Они заняли пустующий столик, и Вадим, вынув из кармана блокнотный лист, в несколько взмахов смел со стола грязь. Он был доволен, что для встречи с Лили выбрал в компаньоны именно Клочковского. Советник муниципалитета был старше его лет на десять-двенадцать, однако на их отношениях разница в возрасте ничуть не сказывалась. С советником Вадим чувствовал себя легко и раскованно. Было в Клочковском нечто глубоко симпатичное, располагающее к себе с самых первых минут. Беседуя с ним, Вадим не ощущал затаенных рифов, готового к выпаду штыка-ножа. Такое качество само по себе было редкостью, а уж Вадим умел ценить подобные вещи. Правило: «держи ухо востро и не спеши раскрываться» упразднялось в общении с Клочковским. Советник не имел обыкновения цеплять «на крюк» и бить кулаком в брешь. Когда-то он преподавал в университете историю. В нем и теперь проглядывал педагог. Дела, которые Пульхен предпочитал вершить с помощью маузера, бывший учитель стремился разрешать без нервов и крови.

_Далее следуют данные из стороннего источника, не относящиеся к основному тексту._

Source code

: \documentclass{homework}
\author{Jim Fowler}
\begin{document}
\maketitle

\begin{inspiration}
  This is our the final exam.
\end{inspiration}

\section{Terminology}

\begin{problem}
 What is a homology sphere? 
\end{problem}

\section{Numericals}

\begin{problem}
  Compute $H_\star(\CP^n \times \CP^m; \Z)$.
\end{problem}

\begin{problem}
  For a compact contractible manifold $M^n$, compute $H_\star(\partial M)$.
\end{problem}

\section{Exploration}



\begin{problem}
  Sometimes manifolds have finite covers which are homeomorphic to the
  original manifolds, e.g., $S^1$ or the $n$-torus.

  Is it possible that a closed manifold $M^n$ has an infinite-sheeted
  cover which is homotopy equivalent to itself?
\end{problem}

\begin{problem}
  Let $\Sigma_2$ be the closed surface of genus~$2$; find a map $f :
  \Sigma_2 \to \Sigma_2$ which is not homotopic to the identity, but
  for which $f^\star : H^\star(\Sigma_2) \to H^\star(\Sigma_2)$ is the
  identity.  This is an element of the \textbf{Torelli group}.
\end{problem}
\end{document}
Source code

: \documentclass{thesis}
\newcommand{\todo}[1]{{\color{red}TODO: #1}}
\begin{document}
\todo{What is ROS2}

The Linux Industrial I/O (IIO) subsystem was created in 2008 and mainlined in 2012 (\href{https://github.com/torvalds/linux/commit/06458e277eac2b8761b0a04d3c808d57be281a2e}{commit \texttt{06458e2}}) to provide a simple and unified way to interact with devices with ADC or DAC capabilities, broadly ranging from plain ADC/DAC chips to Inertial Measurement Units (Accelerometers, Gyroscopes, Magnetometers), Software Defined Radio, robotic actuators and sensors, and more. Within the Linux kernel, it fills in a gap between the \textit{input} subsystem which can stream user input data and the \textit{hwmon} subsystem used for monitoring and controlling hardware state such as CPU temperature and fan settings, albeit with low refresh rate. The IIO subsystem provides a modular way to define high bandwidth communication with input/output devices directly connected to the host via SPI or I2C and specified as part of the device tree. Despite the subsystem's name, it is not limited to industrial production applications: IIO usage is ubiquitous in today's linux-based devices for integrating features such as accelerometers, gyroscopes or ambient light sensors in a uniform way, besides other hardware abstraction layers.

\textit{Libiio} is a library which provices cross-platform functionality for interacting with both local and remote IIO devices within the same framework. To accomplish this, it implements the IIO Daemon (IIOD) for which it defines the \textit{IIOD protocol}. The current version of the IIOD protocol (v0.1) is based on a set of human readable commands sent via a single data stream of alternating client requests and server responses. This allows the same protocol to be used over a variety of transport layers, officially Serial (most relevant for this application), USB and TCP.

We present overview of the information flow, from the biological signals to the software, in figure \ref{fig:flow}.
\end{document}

В предстоящей же встрече это было, пожалуй, самым важным.
Поднявшись, Вадим приблизился к стойке и быстро сговорился с обрюзгшим хозяином насчет заказа. За бутылку легкого вина с небогатой закуской ему пришлось отдать массивный серебряный браслет. Шутки ради он попробовал сначала выложить позаимствованные у Паучка купюры, но бармен невозмутимо отгреб их в сторону.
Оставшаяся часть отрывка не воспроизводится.